Environmental Protection Agency (EPA).

ACTION:

Direct final rule.

SUMMARY:

The Environmental Protection Agency (EPA) is approving a State Implementation Plan (SIP) revision submitted by the State of Connecticut. This revision approves into the Connecticut SIP the provisions of Connecticut's “General Permit to Limit Potential to Emit from Major Stationary Sources of Air Pollution” (GPLPE) as they apply to the restriction of emissions of criteria pollutants for which EPA has established national ambient air quality standards. Separately, we are also approving the provisions of the GPLPE as it applies to the restriction of emissions of hazardous air pollutants (HAPs). The State issued the GPLPE on November 9, 2015. The permit imposes legally and practicably enforceable emissions limitations restricting eligible sources' potential to emit air pollutants. Such restrictions would generally allow eligible sources to avoid having to comply with reasonably available control technology (RACT) that would otherwise apply to major stationary sources, title V operating permit requirements, or other requirements that apply only to major stationary sources. This action is being taken in accordance with the Clean Air Act (CAA or the Act).

DATES:

This direct final rule will be effective from June 23, 2017 to November 8, 2020, unless EPA receives adverse comments by May 24, 2017. If adverse comments are received, EPA will publish a timely withdrawal of the direct final rule in the Federal Register informing the public that the rule will not take effect.

ADDRESSES:

Submit your comments, identified by Docket ID No. EPA-R01-OAR-2016-0542 at http://www.regulations.gov, or via email to mcdonnell.ida@epa.gov.

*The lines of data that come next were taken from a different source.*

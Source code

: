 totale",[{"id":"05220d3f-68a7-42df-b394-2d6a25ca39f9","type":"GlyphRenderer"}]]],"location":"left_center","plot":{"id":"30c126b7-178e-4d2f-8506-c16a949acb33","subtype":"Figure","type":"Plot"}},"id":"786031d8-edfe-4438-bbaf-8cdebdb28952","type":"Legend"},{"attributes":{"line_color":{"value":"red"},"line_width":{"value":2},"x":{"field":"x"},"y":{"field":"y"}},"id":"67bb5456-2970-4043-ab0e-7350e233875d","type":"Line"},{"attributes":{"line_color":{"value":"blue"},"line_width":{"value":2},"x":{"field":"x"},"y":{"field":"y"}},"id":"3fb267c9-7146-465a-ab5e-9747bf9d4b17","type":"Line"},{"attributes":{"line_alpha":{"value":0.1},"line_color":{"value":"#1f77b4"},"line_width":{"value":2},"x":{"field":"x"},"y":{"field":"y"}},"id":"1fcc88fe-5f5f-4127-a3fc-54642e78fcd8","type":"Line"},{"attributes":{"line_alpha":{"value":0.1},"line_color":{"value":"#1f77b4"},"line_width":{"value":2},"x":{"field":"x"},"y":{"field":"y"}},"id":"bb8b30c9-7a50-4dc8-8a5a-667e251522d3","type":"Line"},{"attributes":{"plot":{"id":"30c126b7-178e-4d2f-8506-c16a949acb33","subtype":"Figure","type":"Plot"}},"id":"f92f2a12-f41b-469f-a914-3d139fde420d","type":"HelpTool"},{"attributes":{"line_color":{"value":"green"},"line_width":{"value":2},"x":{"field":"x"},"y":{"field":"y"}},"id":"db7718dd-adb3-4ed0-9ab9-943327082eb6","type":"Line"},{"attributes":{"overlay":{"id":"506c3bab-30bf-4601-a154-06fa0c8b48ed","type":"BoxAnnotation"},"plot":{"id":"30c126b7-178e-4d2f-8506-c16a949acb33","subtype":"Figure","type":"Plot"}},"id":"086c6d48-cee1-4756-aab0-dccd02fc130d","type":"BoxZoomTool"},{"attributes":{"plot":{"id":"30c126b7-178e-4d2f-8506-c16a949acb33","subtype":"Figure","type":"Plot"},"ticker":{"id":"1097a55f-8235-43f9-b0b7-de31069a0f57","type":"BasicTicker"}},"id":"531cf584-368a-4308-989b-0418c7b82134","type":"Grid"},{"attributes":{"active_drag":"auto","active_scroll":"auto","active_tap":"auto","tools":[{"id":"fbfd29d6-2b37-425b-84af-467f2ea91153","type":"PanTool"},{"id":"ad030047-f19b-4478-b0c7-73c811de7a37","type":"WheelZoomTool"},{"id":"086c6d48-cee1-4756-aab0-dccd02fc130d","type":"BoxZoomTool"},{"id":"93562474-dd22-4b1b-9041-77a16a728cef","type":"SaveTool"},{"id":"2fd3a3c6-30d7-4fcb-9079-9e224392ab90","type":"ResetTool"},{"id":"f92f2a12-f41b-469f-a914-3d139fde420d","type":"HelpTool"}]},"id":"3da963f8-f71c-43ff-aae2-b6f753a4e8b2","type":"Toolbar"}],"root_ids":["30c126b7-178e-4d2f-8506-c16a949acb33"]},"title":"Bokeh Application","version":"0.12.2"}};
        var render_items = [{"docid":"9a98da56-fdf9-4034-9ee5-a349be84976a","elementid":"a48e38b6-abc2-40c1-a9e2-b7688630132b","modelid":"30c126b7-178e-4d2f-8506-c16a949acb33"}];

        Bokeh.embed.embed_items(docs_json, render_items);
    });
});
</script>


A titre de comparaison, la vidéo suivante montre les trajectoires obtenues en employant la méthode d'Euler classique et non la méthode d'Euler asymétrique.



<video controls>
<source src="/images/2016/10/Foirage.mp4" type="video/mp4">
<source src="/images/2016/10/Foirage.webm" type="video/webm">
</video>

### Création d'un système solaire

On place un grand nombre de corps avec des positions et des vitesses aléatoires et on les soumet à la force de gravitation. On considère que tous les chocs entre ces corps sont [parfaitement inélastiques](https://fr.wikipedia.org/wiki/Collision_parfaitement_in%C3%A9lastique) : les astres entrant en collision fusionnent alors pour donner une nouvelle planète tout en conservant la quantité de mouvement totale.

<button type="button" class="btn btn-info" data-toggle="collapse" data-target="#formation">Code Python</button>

For comments submitted at Regulations.gov, follow the online instructions for submitting comments. Once submitted, comments cannot be edited or removed from Regulations.gov. For either manner of submission, the EPA may publish any comment received to its public docket. Do not submit electronically any information you consider to be Confidential Business Information (CBI) or other information whose disclosure is restricted by statute. Multimedia submissions (audio, video, etc.) must be accompanied by a written comment. The written comment is considered the official comment and should include discussion of all points you wish to make. The EPA will generally not consider comments or comment contents located outside of the primary submission (i.e., on the web, cloud, or other file sharing system). For additional submission methods, please contact the person identified in the “For Further Information Contact” section. For the full EPA public comment policy, information about CBI or multimedia submissions, and general guidance on making effective comments, please visit http://www2.epa.gov/​dockets/​commenting-epa-dockets.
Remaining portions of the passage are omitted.